Killorglin, Co. Kerry
August 10-12, 2009
The idea is strange, yet simple: every year, a group of people from Killorgin, a town in County Kerry, go to the nearby mountains, the MacGillycuddy's Reeks, to capture a wild goat. The captured goat is then crowned “Kind Puck” in the town by the Queen of the Fair, a local schoolgirl. Then the party begins – for three days, pubs are permitted to say open till 3 am, and it is estimated that around 100,000 people visit the town over the three days. The goat is kept in a cage in the town, and is later released back into the wild.
There are also hours of free family entertainment including parades, fireworks, cultured street entertainment as well as day and night concerts, as well as a cattle fair and a horse fair.
This is certainly one of the more unusual festivals in Ireland, but it’s also the oldest. No one is really sure how this fair started, although there are a number of different theories.

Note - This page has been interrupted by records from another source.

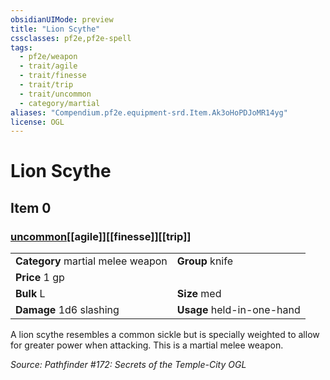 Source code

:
 ```yaml
---
obsidianUIMode: preview
title: "Lion Scythe"
cssclasses: pf2e,pf2e-spell
tags:
  - pf2e/weapon
  - trait/agile
  - trait/finesse
  - trait/trip
  - trait/uncommon
  - category/martial
aliases: "Compendium.pf2e.equipment-srd.Item.Ak3oHoPDJoMR14yg"
license: OGL
---
```

# Lion Scythe
## Item 0
### [uncommon](uncommon "Uncommon Rarity Trait")[[agile]][[finesse]][[trip]]

|  |  |
| -- | -- |
| **Category** martial melee weapon | **Group** knife |
| **Price** 1 gp |  |
| **Bulk** L | **Size** med |
| **Damage** 1d6 slashing  | **Usage** held-in-one-hand |



A lion scythe resembles a common sickle but is specially weighted to allow for greater power when attacking. This is a martial melee weapon.

*Source: Pathfinder #172: Secrets of the Temple-City*
*OGL* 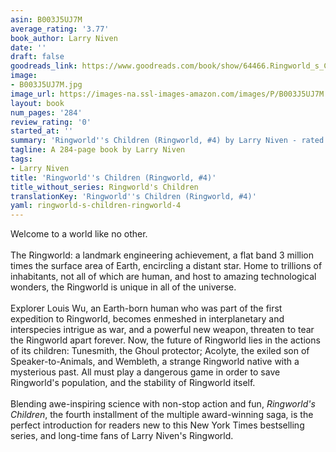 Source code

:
 ```yaml
---
asin: B003J5UJ7M
average_rating: '3.77'
book_author: Larry Niven
date: ''
draft: false
goodreads_link: https://www.goodreads.com/book/show/64466.Ringworld_s_Children
image:
- B003J5UJ7M.jpg
image_url: https://images-na.ssl-images-amazon.com/images/P/B003J5UJ7M.01._SCLZZZZZZZ.jpg
layout: book
num_pages: '284'
review_rating: '0'
started_at: ''
summary: 'Ringworld''s Children (Ringworld, #4) by Larry Niven - rated 3.77/5 on Goodreads'
tagline: A 284-page book by Larry Niven
tags:
- Larry Niven
title: 'Ringworld''s Children (Ringworld, #4)'
title_without_series: Ringworld's Children
translationKey: 'Ringworld''s Children (Ringworld, #4)'
yaml: ringworld-s-children-ringworld-4
---
```


Welcome to a world like no other.<br /><br />The Ringworld: a landmark engineering achievement, a flat band 3 million times the surface area of Earth, encircling a distant star. Home to trillions of inhabitants, not all of which are human, and host to amazing technological wonders, the Ringworld is unique in all of the universe.<br /><br />Explorer Louis Wu, an Earth-born human who was part of the first expedition to Ringworld, becomes enmeshed in interplanetary and interspecies intrigue as war, and a powerful new weapon, threaten to tear the Ringworld apart forever. Now, the future of Ringworld lies in the actions of its children: Tunesmith, the Ghoul protector; Acolyte, the exiled son of Speaker-to-Animals, and Wembleth, a strange Ringworld native with a mysterious past. All must play a dangerous game in order to save Ringworld's population, and the stability of Ringworld itself.<br /><br />Blending awe-inspiring science with non-stop action and fun, <i>Ringworld's Children</i>, the fourth installment of the multiple award-winning saga, is the perfect introduction for readers new to this New York Times bestselling series, and long-time fans of Larry Niven's Ringworld. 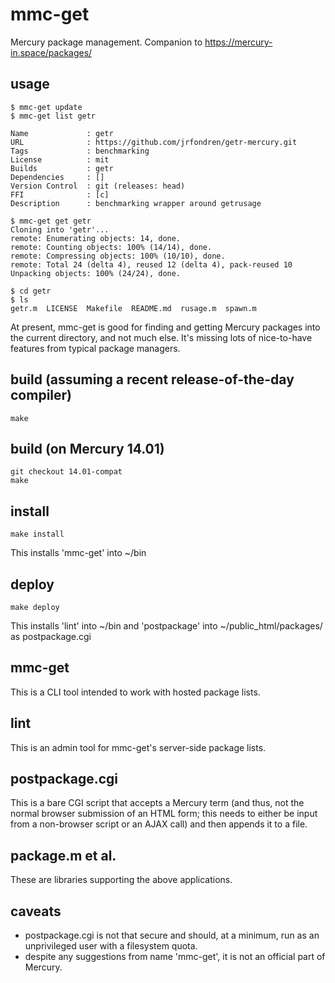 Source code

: # mmc-get
Mercury package management. Companion to https://mercury-in.space/packages/

## usage
```
$ mmc-get update
$ mmc-get list getr

Name             : getr
URL              : https://github.com/jrfondren/getr-mercury.git
Tags             : benchmarking
License          : mit
Builds           : getr
Dependencies     : []
Version Control  : git (releases: head)
FFI              : [c]
Description      : benchmarking wrapper around getrusage

$ mmc-get get getr
Cloning into 'getr'...
remote: Enumerating objects: 14, done.
remote: Counting objects: 100% (14/14), done.
remote: Compressing objects: 100% (10/10), done.
remote: Total 24 (delta 4), reused 12 (delta 4), pack-reused 10
Unpacking objects: 100% (24/24), done.

$ cd getr
$ ls
getr.m  LICENSE  Makefile  README.md  rusage.m  spawn.m
```
At present, mmc-get is good for finding and getting Mercury packages into the
current directory, and not much else. It's missing lots of nice-to-have
features from typical package managers.

## build (assuming a recent release-of-the-day compiler)
```
make
```

## build (on Mercury 14.01)
```
git checkout 14.01-compat
make
```

## install
```
make install
```

This installs 'mmc-get' into ~/bin

## deploy
```
make deploy
```

This installs 'lint' into ~/bin and 'postpackage' into ~/public\_html/packages/
as postpackage.cgi

## mmc-get
This is a CLI tool intended to work with hosted package lists.

## lint
This is an admin tool for mmc-get's server-side package lists.

## postpackage.cgi
This is a bare CGI script that accepts a Mercury term (and thus, not the normal
browser submission of an HTML form; this needs to either be input from a
non-browser script or an AJAX call) and then appends it to a file.

## package.m et al.
These are libraries supporting the above applications.

## caveats
- postpackage.cgi is not that secure and should, at a minimum, run as an unprivileged user with a filesystem quota.
- despite any suggestions from name 'mmc-get', it is not an official part of Mercury.
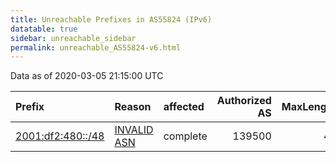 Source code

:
 ```yaml
---
title: Unreachable Prefixes in AS55824 (IPv6)
datatable: true
sidebar: unreachable_sidebar
permalink: unreachable_AS55824-v6.html
---
```


Data as of 2020-03-05 21:15:00 UTC


<div class="datatable-begin"></div>

| Prefix                                                       | Reason                                                                                                   | affected   |   Authorized AS |   MaxLength | Anchor                                       |   unreachable /48s |
|:-------------------------------------------------------------|:---------------------------------------------------------------------------------------------------------|:-----------|----------------:|------------:|:---------------------------------------------|-------------------:|
| [2001:df2:480::/48](https://stat.ripe.net/2001:df2:480::/48) | [INVALID ASN](https://rpki-validator.ripe.net/announcement-preview?asn=AS55824&prefix=2001:df2:480::/48) | complete   |          139500 |          48 | [APNIC](unreachable_APNIC_RPKI_Root-v6.html) |                  1 |

<div class="datatable-end"></div> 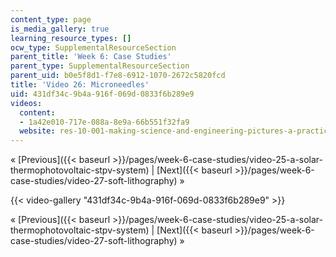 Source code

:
 ```yaml
---
content_type: page
is_media_gallery: true
learning_resource_types: []
ocw_type: SupplementalResourceSection
parent_title: 'Week 6: Case Studies'
parent_type: SupplementalResourceSection
parent_uid: b0e5f8d1-f7e8-6912-1070-2672c5820fcd
title: 'Video 26: Microneedles'
uid: 431df34c-9b4a-916f-069d-0833f6b289e9
videos:
  content:
  - 1a42e010-717e-088a-8e9a-66b551f32fa9
  website: res-10-001-making-science-and-engineering-pictures-a-practical-guide-to-presenting-your-work-spring-2016
---
```


« [Previous]({{< baseurl >}}/pages/week-6-case-studies/video-25-a-solar-thermophotovoltaic-stpv-system) | [Next]({{< baseurl >}}/pages/week-6-case-studies/video-27-soft-lithography) »

{{< video-gallery "431df34c-9b4a-916f-069d-0833f6b289e9" >}}


« [Previous]({{< baseurl >}}/pages/week-6-case-studies/video-25-a-solar-thermophotovoltaic-stpv-system) | [Next]({{< baseurl >}}/pages/week-6-case-studies/video-27-soft-lithography) » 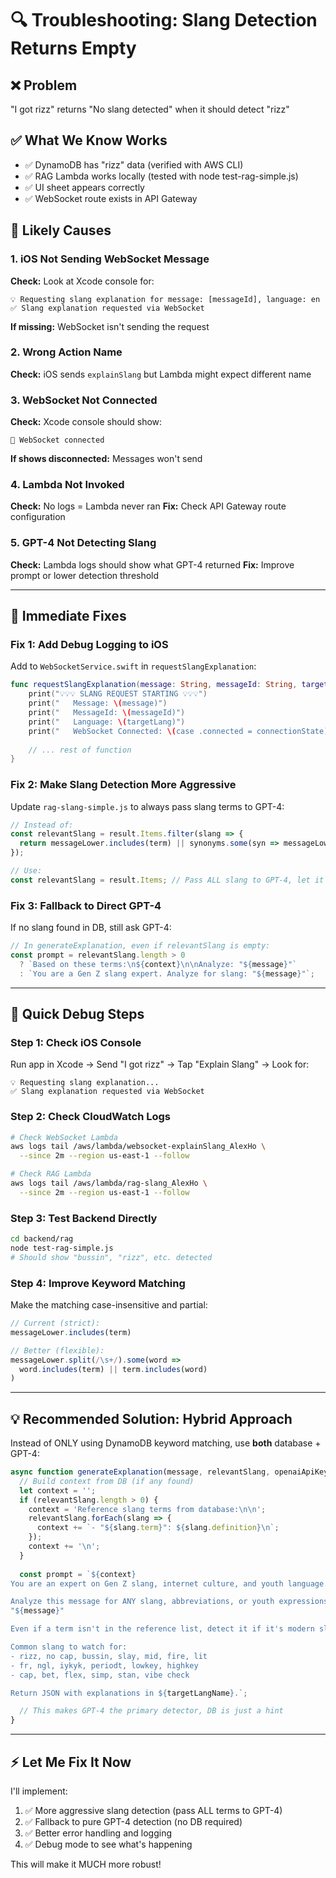 # 🔍 Troubleshooting: Slang Detection Returns Empty

## ❌ **Problem**
"I got rizz" returns "No slang detected" when it should detect "rizz"

## ✅ **What We Know Works**
- ✅ DynamoDB has "rizz" data (verified with AWS CLI)
- ✅ RAG Lambda works locally (tested with node test-rag-simple.js)
- ✅ UI sheet appears correctly
- ✅ WebSocket route exists in API Gateway

## 🐛 **Likely Causes**

### **1. iOS Not Sending WebSocket Message**
**Check:** Look at Xcode console for:
```
💡 Requesting slang explanation for message: [messageId], language: en
✅ Slang explanation requested via WebSocket
```

**If missing:** WebSocket isn't sending the request

### **2. Wrong Action Name**
**Check:** iOS sends `explainSlang` but Lambda might expect different name

### **3. WebSocket Not Connected**
**Check:** Xcode console should show:
```
🔌 WebSocket connected
```

**If shows disconnected:** Messages won't send

### **4. Lambda Not Invoked**
**Check:** No logs = Lambda never ran
**Fix:** Check API Gateway route configuration

### **5. GPT-4 Not Detecting Slang**
**Check:** Lambda logs should show what GPT-4 returned
**Fix:** Improve prompt or lower detection threshold

---

## 🔧 **Immediate Fixes**

### **Fix 1: Add Debug Logging to iOS**

Add to `WebSocketService.swift` in `requestSlangExplanation`:
```swift
func requestSlangExplanation(message: String, messageId: String, targetLang: String = "en") {
    print("💡💡💡 SLANG REQUEST STARTING 💡💡💡")
    print("   Message: \(message)")
    print("   MessageId: \(messageId)")
    print("   Language: \(targetLang)")
    print("   WebSocket Connected: \(case .connected = connectionState)")
    
    // ... rest of function
}
```

### **Fix 2: Make Slang Detection More Aggressive**

Update `rag-slang-simple.js` to always pass slang terms to GPT-4:

```javascript
// Instead of:
const relevantSlang = result.Items.filter(slang => {
  return messageLower.includes(term) || synonyms.some(syn => messageLower.includes(syn));
});

// Use:
const relevantSlang = result.Items; // Pass ALL slang to GPT-4, let it decide
```

### **Fix 3: Fallback to Direct GPT-4**

If no slang found in DB, still ask GPT-4:
```javascript
// In generateExplanation, even if relevantSlang is empty:
const prompt = relevantSlang.length > 0 
  ? `Based on these terms:\n${context}\n\nAnalyze: "${message}"`
  : `You are a Gen Z slang expert. Analyze for slang: "${message}"`;
```

---

## 🚀 **Quick Debug Steps**

### **Step 1: Check iOS Console**
Run app in Xcode → Send "I got rizz" → Tap "Explain Slang" → Look for:
```
💡 Requesting slang explanation...
✅ Slang explanation requested via WebSocket
```

### **Step 2: Check CloudWatch Logs**
```bash
# Check WebSocket Lambda
aws logs tail /aws/lambda/websocket-explainSlang_AlexHo \
  --since 2m --region us-east-1 --follow

# Check RAG Lambda
aws logs tail /aws/lambda/rag-slang_AlexHo \
  --since 2m --region us-east-1 --follow
```

### **Step 3: Test Backend Directly**
```bash
cd backend/rag
node test-rag-simple.js
# Should show "bussin", "rizz", etc. detected
```

### **Step 4: Improve Keyword Matching**

Make the matching case-insensitive and partial:
```javascript
// Current (strict):
messageLower.includes(term)

// Better (flexible):
messageLower.split(/\s+/).some(word => 
  word.includes(term) || term.includes(word)
)
```

---

## 💡 **Recommended Solution: Hybrid Approach**

Instead of ONLY using DynamoDB keyword matching, use **both** database + GPT-4:

```javascript
async function generateExplanation(message, relevantSlang, openaiApiKey, targetLang) {
  // Build context from DB (if any found)
  let context = '';
  if (relevantSlang.length > 0) {
    context = 'Reference slang terms from database:\n\n';
    relevantSlang.forEach(slang => {
      context += `- "${slang.term}": ${slang.definition}\n`;
    });
    context += '\n';
  }
  
  const prompt = `${context}
You are an expert on Gen Z slang, internet culture, and youth language.

Analyze this message for ANY slang, abbreviations, or youth expressions:
"${message}"

Even if a term isn't in the reference list, detect it if it's modern slang.

Common slang to watch for:
- rizz, no cap, bussin, slay, mid, fire, lit
- fr, ngl, iykyk, periodt, lowkey, highkey
- cap, bet, flex, simp, stan, vibe check

Return JSON with explanations in ${targetLangName}.`;

  // This makes GPT-4 the primary detector, DB is just a hint
}
```

---

## ⚡ **Let Me Fix It Now**

I'll implement:
1. ✅ More aggressive slang detection (pass ALL terms to GPT-4)
2. ✅ Fallback to pure GPT-4 detection (no DB required)
3. ✅ Better error handling and logging
4. ✅ Debug mode to see what's happening

This will make it MUCH more robust!
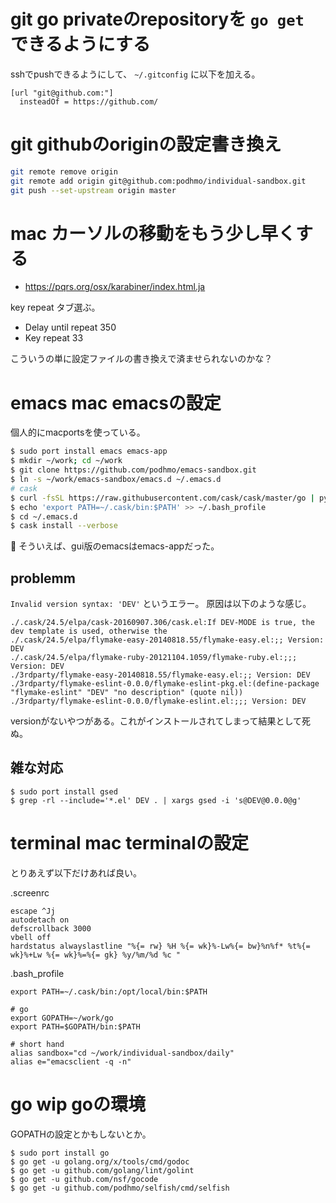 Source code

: # git go privateのrepositoryを `go get` できるようにする

sshでpushできるようにして、 `~/.gitconfig` に以下を加える。

```
[url "git@github.com:"]
  insteadOf = https://github.com/
```

# git githubのoriginの設定書き換え

```bash
git remote remove origin
git remote add origin git@github.com:podhmo/individual-sandbox.git
git push --set-upstream origin master
```

# mac カーソルの移動をもう少し早くする

- https://pqrs.org/osx/karabiner/index.html.ja

key repeat タブ選ぶ。

- Delay until repeat 350
- Key repeat 33

こういうの単に設定ファイルの書き換えで済ませられないのかな？

# emacs mac emacsの設定

個人的にmacportsを使っている。

```bash
$ sudo port install emacs emacs-app
$ mkdir ~/work; cd ~/work
$ git clone https://github.com/podhmo/emacs-sandbox.git
$ ln -s ~/work/emacs-sandbox/emacs.d ~/.emacs.d
# cask
$ curl -fsSL https://raw.githubusercontent.com/cask/cask/master/go | python
$ echo 'export PATH=~/.cask/bin:$PATH' >> ~/.bash_profile
$ cd ~/.emacs.d
$ cask install --verbose
```

:notebook: そういえば、gui版のemacsはemacs-appだった。


## problemm

`Invalid version syntax: 'DEV'` というエラー。
原因は以下のような感じ。

```
./.cask/24.5/elpa/cask-20160907.306/cask.el:If DEV-MODE is true, the dev template is used, otherwise the
./.cask/24.5/elpa/flymake-easy-20140818.55/flymake-easy.el:;; Version: DEV
./.cask/24.5/elpa/flymake-ruby-20121104.1059/flymake-ruby.el:;;; Version: DEV
./3rdparty/flymake-easy-20140818.55/flymake-easy.el:;; Version: DEV
./3rdparty/flymake-eslint-0.0.0/flymake-eslint-pkg.el:(define-package "flymake-eslint" "DEV" "no description" (quote nil))
./3rdparty/flymake-eslint-0.0.0/flymake-eslint.el:;;; Version: DEV
```

versionがないやつがある。これがインストールされてしまって結果として死ぬ。

## 雑な対応

```
$ sudo port install gsed
$ grep -rl --include='*.el' DEV . | xargs gsed -i 's@DEV@0.0.0@g'
```
# terminal mac terminalの設定

とりあえず以下だけあれば良い。

.screenrc

```
escape ^Jj
autodetach on
defscrollback 3000
vbell off
hardstatus alwayslastline "%{= rw} %H %{= wk}%-Lw%{= bw}%n%f* %t%{= wk}%+Lw %{= wk}%=%{= gk} %y/%m/%d %c "
```

.bash_profile

```
export PATH=~/.cask/bin:/opt/local/bin:$PATH

# go
export GOPATH=~/work/go
export PATH=$GOPATH/bin:$PATH

# short hand
alias sandbox="cd ~/work/individual-sandbox/daily"
alias e="emacsclient -q -n"
```

# go wip goの環境

GOPATHの設定とかもしないとか。

```
$ sudo port install go
$ go get -u golang.org/x/tools/cmd/godoc
$ go get -u github.com/golang/lint/golint
$ go get -u github.com/nsf/gocode
$ go get -u github.com/podhmo/selfish/cmd/selfish
```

There are several versions of the origins of King Puck. One labels Puck a Paul Revere of sorts. The story involves English leader Oliver Cromwell and his “Roundheads,” while pillaging the Irish countryside, frightened a herd of goats, one broke away and entered the town of Killorglin looking exhausted, which warned the townsfolk that danger was on its way.
The other story claims that the annual Killorglin fair had been a toll fair (this is back in the early 1800s), but then it was ruled illegal to levy tolls at cattle, sheep or horse fairs. – but this did not include goats, and on August 10, 1808, with the help of a barrister named Daniel O’Connell, a fair was held in Killorglin and a goat was paraded on stage to prove that it was indeed a legal goat fair. – so the town got a fair and a king.
It is also possible that this festival began in pre-Christian times, to celebrate a successful August harvest. In pagan times, the male goat, or “Puck” was celebrated as a symbol of fertility, like the pagan god Pan.
Lisdoonvarna, Co. Clare
August 28-October 4, 2009
This festival takes places over six weeks during the month of the September and the start of October, in the gorgeous County Clare town of Lisdoonvarna (made famous by the song from Christy Moore).
Historically, this festival helped young Irish men – many of whom would have been working as farmers in isolated rural areas – meet young Irish women. The town even has an official Matchmaker: Willie Daly, who carries on an old family tradition. Today, this festival is a little less about matchmaking and more about music, dance, and good old-fashioned debauchery, Irish style.